Extract the whole listing as it stands. Do not include the pictures.

*** MATERIAL SHOWN ***

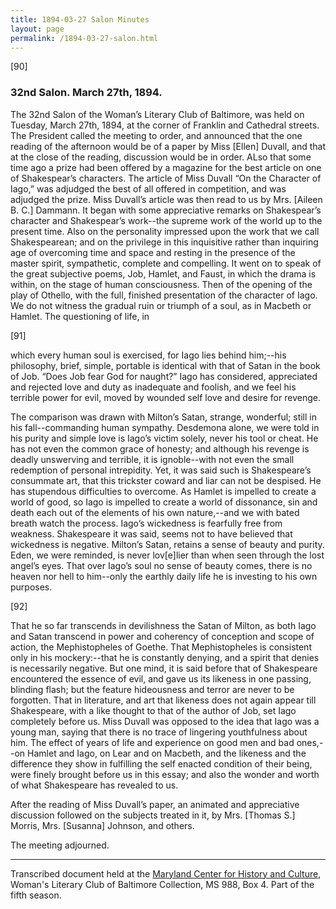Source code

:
 ```yaml
---
title: 1894-03-27 Salon Minutes
layout: page
permalink: /1894-03-27-salon.html
---
```

[90]

### 32nd Salon. March 27th, 1894.

The 32nd Salon of the Woman’s Literary Club of Baltimore, was held on Tuesday, March 27th, 1894, at the corner of Franklin and Cathedral streets. The President called the meeting to order, and announced that the one reading of the afternoon would be of a paper by Miss [Ellen] Duvall, and that at the close of the reading, discussion would be in order. ALso that some time ago a prize had been offered by a magazine for the best article on one of Shakespear’s characters. The article of Miss Duvall “On the Character of Iago,” was adjudged the best of all offered in competition, and was adjudged the prize. Miss Duvall’s article was then read to us by Mrs. [Aileen B. C.] Dammann. It began with some appreciative remarks on Shakespear’s character and Shakespear’s work--the supreme work of the world up to the present time. Also on the personality impressed upon the work that we call Shakespearean; and on the privilege in this inquisitive rather than inquiring age of overcoming time and space and resting in the presence of the master spirit, sympathetic, complete and compelling. It went on to speak of the great subjective poems, Job, Hamlet, and Faust, in which the drama is within, on the stage of human consciousness. Then of the opening of the play of Othello, with the full, finished presentation of the character of Iago. We do not witness the gradual ruin or triumph of a soul, as in Macbeth or Hamlet. The questioning of life, in

[91]

which every human soul is exercised, for Iago lies behind him;--his philosophy, brief, simple, portable is identical with that of Satan in the book of Job. “Does Job fear God for naught?” Iago has considered, appreciated and rejected love and duty as inadequate and foolish, and we feel his terrible power for evil, moved by wounded self love and desire for revenge.

The comparison was drawn with Milton’s Satan, strange, wonderful; still in his fall--commanding human sympathy. Desdemona alone, we were told in his purity and simple love is Iago’s victim solely, never his tool or cheat. He has not even the common grace of honesty; and although his revenge is deadly unswerving and terrible, it is ignoble--with not even the small redemption of personal intrepidity. Yet, it was said such is Shakespeare’s consummate art, that this trickster coward and liar can not be despised. He has stupendous difficulties to overcome. As Hamlet is impelled to create a world of good, so Iago is impelled to create a world of dissonance, sin and death each out of the elements of his own nature,--and we with bated breath watch the process. Iago’s wickedness is fearfully free from weakness. Shakespeare it was said, seems not to have believed that wickedness is negative. Milton’s Satan, retains a sense of beauty and purity. Eden, we were reminded, is never lov[e]lier than when seen through the lost angel’s eyes. That over Iago’s soul no sense of beauty comes, there is no heaven nor hell to him--only the earthly daily life he is investing to his own purposes.

[92]

That he so far transcends in devilishness the Satan of Milton, as both Iago and Satan transcend in power and coherency of conception and scope of action, the Mephistopheles of Goethe. That Mephistopheles is consistent only in his mockery:--that he is constantly denying, and a spirit that denies is necessarily negative. But one mind, it is said before that of Shakespeare encountered the essence of evil, and gave us its likeness in one passing, blinding flash; but the feature hideousness and terror are never to be forgotten. That in literature, and art that likeness does not again appear till Shakespeare, with a like thought to that of the author of Job, set Iago completely before us. Miss Duvall was opposed to the idea that Iago was a young man, saying that there is no trace of lingering youthfulness about him. The effect of years of life and experience on good men and bad ones,--on Hamlet and Iago, on Lear and on Macbeth, and the likeness and the difference they show in fulfilling the self enacted condition of their being, were finely brought before us in this essay; and also the wonder and worth of what Shakespeare has revealed to us.

After the reading of Miss Duvall’s paper, an animated and appreciative discussion followed on the subjects treated in it, by Mrs. [Thomas S.] Morris, Mrs. [Susanna] Johnson, and others.

The meeting adjourned.
<hr>

Transcribed document held at the [Maryland Center for History and Culture](http://mdhs.org/), Woman's Literary Club of Baltimore Collection, MS 988, Box 4. Part of the fifth season.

*** End of MATERIAL SHOWN ***

ANSWER AREA ::
Source code

:
 ```yaml
---
title: 1894-03-27 Salon Minutes
layout: page
permalink: /1894-03-27-salon.html
---
```

[90]

### 32nd Salon. March 27th, 1894.

The 32nd Salon of the Woman’s Literary Club of Baltimore, was held on Tuesday, March 27th, 1894, at the corner of Franklin and Cathedral streets. The President called the meeting to order, and announced that the one reading of the afternoon would be of a paper by Miss [Ellen] Duvall, and that at the close of the reading, discussion would be in order. ALso that some time ago a prize had been offered by a magazine for the best article on one of Shakespear’s characters. The article of Miss Duvall “On the Character of Iago,” was adjudged the best of all offered in competition, and was adjudged the prize. Miss Duvall’s article was then read to us by Mrs. [Aileen B. C.] Dammann. It began with some appreciative remarks on Shakespear’s character and Shakespear’s work--the supreme work of the world up to the present time. Also on the personality impressed upon the work that we call Shakespearean; and on the privilege in this inquisitive rather than inquiring age of overcoming time and space and resting in the presence of the master spirit, sympathetic, complete and compelling. It went on to speak of the great subjective poems, Job, Hamlet, and Faust, in which the drama is within, on the stage of human consciousness. Then of the opening of the play of Othello, with the full, finished presentation of the character of Iago. We do not witness the gradual ruin or triumph of a soul, as in Macbeth or Hamlet. The questioning of life, in

[91]

which every human soul is exercised, for Iago lies behind him;--his philosophy, brief, simple, portable is identical with that of Satan in the book of Job. “Does Job fear God for naught?” Iago has considered, appreciated and rejected love and duty as inadequate and foolish, and we feel his terrible power for evil, moved by wounded self love and desire for revenge.

The comparison was drawn with Milton’s Satan, strange, wonderful; still in his fall--commanding human sympathy. Desdemona alone, we were told in his purity and simple love is Iago’s victim solely, never his tool or cheat. He has not even the common grace of honesty; and although his revenge is deadly unswerving and terrible, it is ignoble--with not even the small redemption of personal intrepidity. Yet, it was said such is Shakespeare’s consummate art, that this trickster coward and liar can not be despised. He has stupendous difficulties to overcome. As Hamlet is impelled to create a world of good, so Iago is impelled to create a world of dissonance, sin and death each out of the elements of his own nature,--and we with bated breath watch the process. Iago’s wickedness is fearfully free from weakness. Shakespeare it was said, seems not to have believed that wickedness is negative. Milton’s Satan, retains a sense of beauty and purity. Eden, we were reminded, is never lov[e]lier than when seen through the lost angel’s eyes. That over Iago’s soul no sense of beauty comes, there is no heaven nor hell to him--only the earthly daily life he is investing to his own purposes.

[92]

That he so far transcends in devilishness the Satan of Milton, as both Iago and Satan transcend in power and coherency of conception and scope of action, the Mephistopheles of Goethe. That Mephistopheles is consistent only in his mockery:--that he is constantly denying, and a spirit that denies is necessarily negative. But one mind, it is said before that of Shakespeare encountered the essence of evil, and gave us its likeness in one passing, blinding flash; but the feature hideousness and terror are never to be forgotten. That in literature, and art that likeness does not again appear till Shakespeare, with a like thought to that of the author of Job, set Iago completely before us. Miss Duvall was opposed to the idea that Iago was a young man, saying that there is no trace of lingering youthfulness about him. The effect of years of life and experience on good men and bad ones,--on Hamlet and Iago, on Lear and on Macbeth, and the likeness and the difference they show in fulfilling the self enacted condition of their being, were finely brought before us in this essay; and also the wonder and worth of what Shakespeare has revealed to us.

After the reading of Miss Duvall’s paper, an animated and appreciative discussion followed on the subjects treated in it, by Mrs. [Thomas S.] Morris, Mrs. [Susanna] Johnson, and others.

The meeting adjourned.
<hr>

Transcribed document held at the [Maryland Center for History and Culture](http://mdhs.org/), Woman's Literary Club of Baltimore Collection, MS 988, Box 4. Part of the fifth season.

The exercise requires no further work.